====== EXERCISE MATERIALS

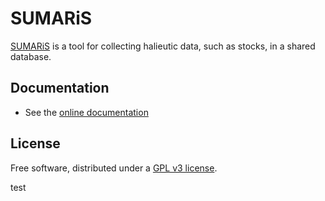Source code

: SUMARiS
=======

[SUMARiS](http://sumaris.net) is a tool for collecting halieutic data, such as stocks, in a shared database.

## Documentation

 - See the [online documentation](./src/site/markdown/index.md)

## License

Free software, distributed under a [GPL v3 license](./src/site/markdown/LICENSE.md).


test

============

▸ **TASK TO CARRY OUT**
Retype the records above exactly, pictures omitted.

▸ **REPLY TO THE TASK**
Source code

: SUMARiS
=======

[SUMARiS](http://sumaris.net) is a tool for collecting halieutic data, such as stocks, in a shared database.

## Documentation

 - See the [online documentation](./src/site/markdown/index.md)

## License

Free software, distributed under a [GPL v3 license](./src/site/markdown/LICENSE.md).


test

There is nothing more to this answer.